Among the issues Florida lawmakers are wrestling with is how to spend a pot of money set aside by last year’s Water and Land Conservation Amendment. Voters passed Amendment 1 with overwhelming support after a long and expensive campaign by conservation advocates. But as the House and Senate hash out the details, those advocates are worried the Legislature is ignoring their intent.
Amendment 1 Easily Passed Into Law
Aliki Moncrief remembers the shock she felt on election night last November. She didn’t have to wait long to find out Florida voters had passed Amendment 1 by a sweeping 75 percent.
"We thought we were going to be up till midnight as the results rolled in around the state," Moncrief said. "It was a such a resounding victory.
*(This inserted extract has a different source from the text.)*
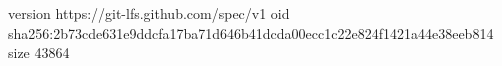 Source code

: version https://git-lfs.github.com/spec/v1
oid sha256:2b73cde631e9ddcfa17ba71d646b41dcda00ecc1c22e824f1421a44e38eeb814
size 43864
It was such a resounding statement that voters were making, that we at 8 o'clock in the evening learned that we had won."
Moncrief is Executive Director of Florida’s Water and Land Legacy, a coalition that campaigned for the passage of the Water and Land Conservation Amendment. Now, the Florida Constitution mandates 20 years of state funding for conservation, including the purchase and management of land. For the upcoming budget year, the mandate is expected to generate more than $700 million from a tax on property exchanges.
Conservationists Say Spending Not Lining Up
But organizers like Moncrief are concerned about how the Legislature proposes spending those dollars.
"They’ve outlined their initial take on how Amendment 1 should be spent, and unfortunately, I have to say, we’re disappointed in what we’re seeing," Moncrief said.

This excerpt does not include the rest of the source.